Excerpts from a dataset
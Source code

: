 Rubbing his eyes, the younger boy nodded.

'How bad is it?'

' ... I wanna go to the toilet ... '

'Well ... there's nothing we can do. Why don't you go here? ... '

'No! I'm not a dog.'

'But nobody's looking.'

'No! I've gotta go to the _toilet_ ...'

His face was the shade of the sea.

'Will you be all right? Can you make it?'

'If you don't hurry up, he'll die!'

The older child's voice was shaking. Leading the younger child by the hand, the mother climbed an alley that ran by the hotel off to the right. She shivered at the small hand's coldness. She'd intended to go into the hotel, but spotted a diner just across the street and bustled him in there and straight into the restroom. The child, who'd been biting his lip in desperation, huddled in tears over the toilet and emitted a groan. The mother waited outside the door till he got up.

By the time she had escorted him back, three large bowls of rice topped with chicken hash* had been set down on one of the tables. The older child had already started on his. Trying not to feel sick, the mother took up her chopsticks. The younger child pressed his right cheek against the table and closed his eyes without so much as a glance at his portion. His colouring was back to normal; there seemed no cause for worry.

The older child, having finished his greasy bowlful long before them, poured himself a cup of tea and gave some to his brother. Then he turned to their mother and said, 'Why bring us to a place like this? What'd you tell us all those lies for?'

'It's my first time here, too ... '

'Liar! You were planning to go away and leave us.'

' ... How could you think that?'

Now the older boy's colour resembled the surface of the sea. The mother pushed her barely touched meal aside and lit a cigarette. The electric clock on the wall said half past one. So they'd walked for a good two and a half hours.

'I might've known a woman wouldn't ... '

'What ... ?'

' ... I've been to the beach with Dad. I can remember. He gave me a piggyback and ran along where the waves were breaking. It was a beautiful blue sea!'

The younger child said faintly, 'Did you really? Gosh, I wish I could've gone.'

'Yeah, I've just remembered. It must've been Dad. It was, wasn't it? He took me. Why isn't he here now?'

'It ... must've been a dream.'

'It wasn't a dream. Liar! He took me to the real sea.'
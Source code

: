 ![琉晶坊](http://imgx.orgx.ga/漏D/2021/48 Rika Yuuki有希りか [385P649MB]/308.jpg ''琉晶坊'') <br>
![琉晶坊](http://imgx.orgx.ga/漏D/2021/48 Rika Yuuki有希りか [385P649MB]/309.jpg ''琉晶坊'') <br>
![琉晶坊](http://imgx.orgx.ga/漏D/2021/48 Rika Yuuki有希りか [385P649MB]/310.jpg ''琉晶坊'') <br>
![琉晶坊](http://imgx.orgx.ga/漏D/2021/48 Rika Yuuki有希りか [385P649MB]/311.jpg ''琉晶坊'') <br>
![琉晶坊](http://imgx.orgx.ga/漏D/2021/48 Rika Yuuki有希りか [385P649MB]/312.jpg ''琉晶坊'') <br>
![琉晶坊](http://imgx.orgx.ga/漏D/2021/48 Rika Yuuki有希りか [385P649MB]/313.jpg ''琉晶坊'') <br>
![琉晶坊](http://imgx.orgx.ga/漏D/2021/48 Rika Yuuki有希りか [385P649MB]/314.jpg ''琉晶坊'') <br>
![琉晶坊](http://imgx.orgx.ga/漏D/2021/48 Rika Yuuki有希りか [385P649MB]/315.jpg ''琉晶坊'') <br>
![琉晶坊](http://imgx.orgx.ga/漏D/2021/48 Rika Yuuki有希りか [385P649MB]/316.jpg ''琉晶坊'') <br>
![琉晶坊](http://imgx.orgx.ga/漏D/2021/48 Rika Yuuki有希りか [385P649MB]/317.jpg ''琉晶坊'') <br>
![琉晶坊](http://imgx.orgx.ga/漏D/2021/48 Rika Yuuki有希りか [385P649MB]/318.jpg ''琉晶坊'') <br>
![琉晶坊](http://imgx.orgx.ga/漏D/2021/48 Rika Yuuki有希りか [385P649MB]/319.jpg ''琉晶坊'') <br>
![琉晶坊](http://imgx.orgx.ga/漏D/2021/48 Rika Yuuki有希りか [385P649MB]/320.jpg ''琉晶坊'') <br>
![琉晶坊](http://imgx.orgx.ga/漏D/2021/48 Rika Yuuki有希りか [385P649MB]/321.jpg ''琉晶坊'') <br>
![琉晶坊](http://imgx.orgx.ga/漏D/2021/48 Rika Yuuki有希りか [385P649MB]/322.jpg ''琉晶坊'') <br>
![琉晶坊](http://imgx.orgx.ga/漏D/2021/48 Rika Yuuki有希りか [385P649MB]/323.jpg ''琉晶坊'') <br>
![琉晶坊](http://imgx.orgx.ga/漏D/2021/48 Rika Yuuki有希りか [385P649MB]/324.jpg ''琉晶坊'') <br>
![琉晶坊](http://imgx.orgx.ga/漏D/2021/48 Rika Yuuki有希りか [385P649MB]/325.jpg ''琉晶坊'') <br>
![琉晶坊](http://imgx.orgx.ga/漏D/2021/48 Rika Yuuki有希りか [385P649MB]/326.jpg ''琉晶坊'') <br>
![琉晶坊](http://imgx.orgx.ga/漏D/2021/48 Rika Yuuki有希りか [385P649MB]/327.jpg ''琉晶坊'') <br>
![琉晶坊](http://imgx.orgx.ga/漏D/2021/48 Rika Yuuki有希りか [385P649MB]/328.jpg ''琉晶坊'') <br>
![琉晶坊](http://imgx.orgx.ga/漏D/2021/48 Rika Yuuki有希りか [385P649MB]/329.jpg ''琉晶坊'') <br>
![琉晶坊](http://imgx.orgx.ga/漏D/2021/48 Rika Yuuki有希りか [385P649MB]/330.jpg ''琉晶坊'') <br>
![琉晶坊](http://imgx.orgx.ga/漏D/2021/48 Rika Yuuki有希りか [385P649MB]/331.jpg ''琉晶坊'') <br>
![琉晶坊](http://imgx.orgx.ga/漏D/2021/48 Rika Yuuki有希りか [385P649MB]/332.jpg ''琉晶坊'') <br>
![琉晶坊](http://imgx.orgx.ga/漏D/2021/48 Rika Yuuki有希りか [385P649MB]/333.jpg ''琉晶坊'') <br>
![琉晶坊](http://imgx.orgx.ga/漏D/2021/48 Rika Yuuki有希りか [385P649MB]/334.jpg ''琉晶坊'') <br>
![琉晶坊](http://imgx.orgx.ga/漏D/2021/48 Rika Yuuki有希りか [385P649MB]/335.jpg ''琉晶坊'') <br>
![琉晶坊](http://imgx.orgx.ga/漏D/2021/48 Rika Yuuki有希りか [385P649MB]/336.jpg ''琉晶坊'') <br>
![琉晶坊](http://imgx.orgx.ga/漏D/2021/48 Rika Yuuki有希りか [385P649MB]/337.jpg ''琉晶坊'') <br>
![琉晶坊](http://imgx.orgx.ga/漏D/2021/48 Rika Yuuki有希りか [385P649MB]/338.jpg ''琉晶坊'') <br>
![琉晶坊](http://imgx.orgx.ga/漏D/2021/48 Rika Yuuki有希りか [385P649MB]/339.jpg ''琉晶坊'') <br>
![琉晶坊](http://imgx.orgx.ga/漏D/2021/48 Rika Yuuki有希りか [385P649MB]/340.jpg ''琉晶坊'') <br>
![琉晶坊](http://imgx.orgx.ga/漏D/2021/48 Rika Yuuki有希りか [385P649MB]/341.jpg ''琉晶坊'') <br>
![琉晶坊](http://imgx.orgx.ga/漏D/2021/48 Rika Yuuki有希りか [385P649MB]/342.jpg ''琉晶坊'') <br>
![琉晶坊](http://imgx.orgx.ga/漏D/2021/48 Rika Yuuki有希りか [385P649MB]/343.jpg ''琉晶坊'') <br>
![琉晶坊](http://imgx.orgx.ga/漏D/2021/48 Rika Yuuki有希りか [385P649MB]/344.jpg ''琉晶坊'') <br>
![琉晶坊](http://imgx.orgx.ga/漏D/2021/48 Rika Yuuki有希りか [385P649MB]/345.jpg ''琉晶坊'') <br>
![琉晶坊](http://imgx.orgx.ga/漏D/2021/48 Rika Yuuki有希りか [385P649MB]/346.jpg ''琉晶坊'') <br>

WHAT IS REQUIRED:
Please print verbatim each line from the first line of the entries above to the line that contains "the _toilet_ ...'", inclusive, and nothing more.

OUTPUT FOR THIS TASK:
Source code

: Rubbing his eyes, the younger boy nodded.

'How bad is it?'

' ... I wanna go to the toilet ... '

'Well ... there's nothing we can do. Why don't you go here? ... '

'No! I'm not a dog.'

'But nobody's looking.'

'No! I've gotta go to the _toilet_ ...'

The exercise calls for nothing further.